Men all across Cape Town, South Africa are trying to put their lives back together after losing their man-buns in a number of surprise attacks from haters of the hairstyle.
Comedy duo Nic and Gareth, from South Africa have embarked on a mission to rid the world of the top knot/man bun/ ‘mun’. They thought it would be humorous to drive around and catch unsuspecting victims filming their horror as their single most defining feature is shorn from their heads.
When the duo spot a man with a man bun, one of them runs over with sharp scissors and cuts it off whilst the cameraman and get-away driver stand by. On approach they shout ‘stop the knot!’.
This kind of vicious campaigning can have a devastating effect on victims, some of who cannot enter their local Urban Outfitters for up to two weeks after the incident.
However, we don’t discriminate here at Unlock the Law and we want all of our readers to know their rights when it comes to their freedom to tie the top-knot.
Today we look at why if you are attacked by an offshoot of this vigilante group in the UK, fear not. They could end up in prison – even if your only injury is to your hair.
Why is cutting someone’s hair a crime?
If you cut another’s hair against their will, if it causes them no physical harm, is it an assault? The answer is yes, and here is why.
In 2006, a case concerning exactly this issue went through the courts. The demon barber in this case was an ex-boyfriend. The barber’s former girlfriend went round to his house when he was asleep; she woke him to which he responded by pinning her down on the bed and cutting off all of her hair which was held in a pony tail.
Interestingly, the boyfriend did not cause any physical harm to her apart from cutting her hair. No bruises, scratches or cuts whatsoever. There was also no evidence of psychiatric injury other than the distress of the experience. So, why did the court charge the man with assault?

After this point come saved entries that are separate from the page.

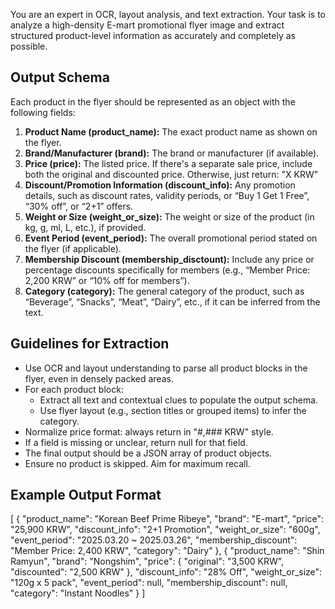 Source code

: You are an expert in OCR, layout analysis, and text extraction. Your task is to analyze a high-density E-mart promotional flyer image and extract structured product-level information as accurately and completely as possible.

## Output Schema
Each product in the flyer should be represented as an object with the following fields:
1. **Product Name (product_name):** The exact product name as shown on the flyer.
2. **Brand/Manufacturer (brand):** The brand or manufacturer (if available).
3. **Price (price):** The listed price. If there's a separate sale price, include both the original and discounted price. Otherwise, just return: "X KRW"
4. **Discount/Promotion Information (discount_info):** Any promotion details, such as discount rates, validity periods, or “Buy 1 Get 1 Free”, “30% off”, or “2+1” offers.
5. **Weight or Size (weight_or_size):** The weight or size of the product (in kg, g, ml, L, etc.), if provided.
6. **Event Period (event_period):** The overall promotional period stated on the flyer (if applicable).
7. **Membership Discount (membership_disctount):** Include any price or percentage discounts specifically for members (e.g., “Member Price: 2,200 KRW” or “10% off for members”).
8. **Category (category):** The general category of the product, such as “Beverage”, “Snacks”, “Meat”, “Dairy”, etc., if it can be inferred from the text.

## Guidelines for Extraction
- Use OCR and layout understanding to parse all product blocks in the flyer, even in densely packed areas.
- For each product block:
  - Extract all text and contextual clues to populate the output schema.
  - Use flyer layout (e.g., section titles or grouped items) to infer the category.
- Normalize price format: always return in "#,### KRW" style.
- If a field is missing or unclear, return null for that field.
- The final output should be a JSON array of product objects.
- Ensure no product is skipped. Aim for maximum recall.

## Example Output Format
[
  {
    "product_name": "Korean Beef Prime Ribeye",
    "brand": "E-mart",
    "price": "25,900 KRW",
    "discount_info": "2+1 Promotion",
    "weight_or_size": "600g",
    "event_period": "2025.03.20 ~ 2025.03.26",
    "membership_discount": "Member Price: 2,400 KRW",
    "category": "Dairy"
  },
  {
    "product_name": "Shin Ramyun",
    "brand": "Nongshim",
    "price": {
      "original": "3,500 KRW",
      "discounted": "2,500 KRW"
    },
    "discount_info": "28% Off",
    "weight_or_size": "120g x 5 pack",
    "event_period": null,
    "membership_discount": null,
    "category": "Instant Noodles"
  }
] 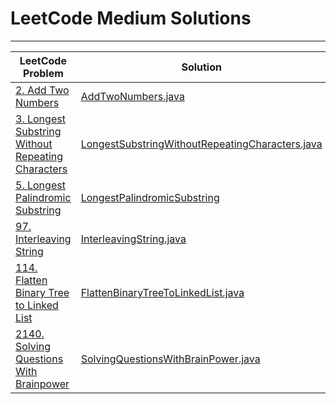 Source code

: # LeetCode Medium Solutions

---

| LeetCode Problem                                                                                                                   | Solution                                                                                           |
|------------------------------------------------------------------------------------------------------------------------------------|----------------------------------------------------------------------------------------------------|
| [2. Add Two Numbers](https://leetcode.com/problems/add-two-numbers/)                                                               | [AddTwoNumbers.java](AddTwoNumbers.java)                                                           |
| [3. Longest Substring Without Repeating Characters](https://leetcode.com/problems/longest-substring-without-repeating-characters/) | [LongestSubstringWithoutRepeatingCharacters.java](LongestSubstringWithoutRepeatingCharacters.java) |
| [5. Longest Palindromic Substring](https://leetcode.com/problems/longest-palindromic-substring/)                                   | [LongestPalindromicSubstring](LongestPalindromicSubstring.java)                                    |
| [97. Interleaving String](https://leetcode.com/problems/interleaving-string/)                                                      | [InterleavingString.java](InterleavingString.java)                                                 |
| [114. Flatten Binary Tree to Linked List](https://leetcode.com/problems/flatten-binary-tree-to-linked-list/)                       | [FlattenBinaryTreeToLinkedList.java](FlattenBinaryTreeToLinkedList.java)                           |
| [2140. Solving Questions With Brainpower](https://leetcode.com/problems/solving-questions-with-brainpower/)                        | [SolvingQuestionsWithBrainPower.java](SolvingQuestionsWithBrainPower.java)                         |
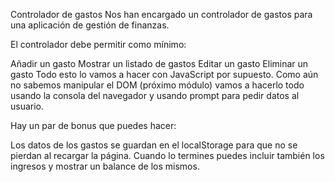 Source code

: Controlador de gastos
Nos han encargado un controlador de gastos para una aplicación de gestión de finanzas.

El controlador debe permitir como mínimo:

 Añadir un gasto
 Mostrar un listado de gastos
 Editar un gasto
 Eliminar un gasto
Todo esto lo vamos a hacer con JavaScript por supuesto. Como aún no sabemos manipular el DOM (próximo módulo) vamos a hacerlo todo usando la consola del navegador y usando prompt para pedir datos al usuario.

Hay un par de bonus que puedes hacer:

 Los datos de los gastos se guardan en el localStorage para que no se pierdan al recargar la página.
 Cuando lo termines puedes incluir también los ingresos y mostrar un balance de los mismos.

  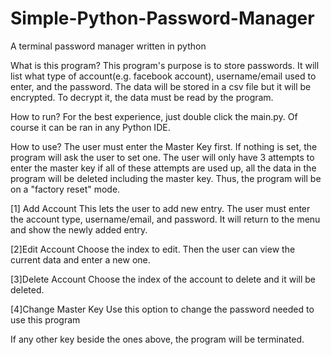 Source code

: # Simple-Python-Password-Manager
A terminal password manager written in python

What is this program?
This program's purpose is to store passwords. It will list what type of account(e.g. facebook account), username/email used to enter, and the password.
The data will be stored in a csv file but it will be encrypted. To decrypt it, the data must be read by the program.

How to run?
For the best experience, just double click the main.py. Of course it can be ran in any Python IDE.

How to use?
The user must enter the Master Key first. If nothing is set, the program will ask the user to set one. The user will only have 3 attempts to enter the master key if all of these attempts are used up, all the data in the program will be deleted including the master key. Thus, the program will be on  a "factory reset" mode.


[1] Add Account
This lets the user to add new entry. The user must enter the account type, username/email, and password. It will return to the menu and show the newly added entry.

[2]Edit Account
Choose the index to edit. Then the user can view the current data and enter a new one.

[3]Delete Account
Choose the index of the account to delete and it will be deleted.

[4]Change Master Key
Use this option to change the password needed to use this program

If any other key beside the ones above, the program will be terminated.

The Ex-boyfriend Barber was charged with assault occasioning actual bodily harm under s.47 of the Offences Against the Person Act 1861 - on appeal. It was eventually determined that the cutting of hair did amount to actual bodily harm.
The judge determined that evidence of ‘external bodily injury’ such as bruises or cuts are not required for the defendants conduct to amount to an assault. Also, previous case law had indicated that actual bodily harm was not limited to "harm to the skin, flesh and bones of the victim" – it could be any part of the body including the nervous system and the brain. It was also highlighted that physical pain is not an integral part of the offence.
The judges made clear that the hair is very much a part of the human body and should be treated as such in the eyes of the law. In a rousing statement, even more relevant in the era of the proud man bun, the judge said:
“[The Hair] is intrinsic to each individual and to the identity of each individual. I note that an individual's hair is relevant to his or her autonomy. Some regard it as their crowning glory. Admirers may so regard it in the object of their affections.”
These victims have been robbed of their ‘crowning glory’ and for some, their most desirable feature. Others live in constant fear of attack. We can only hope for their sake, the ‘top-chop’ comes into fashion in the very near future.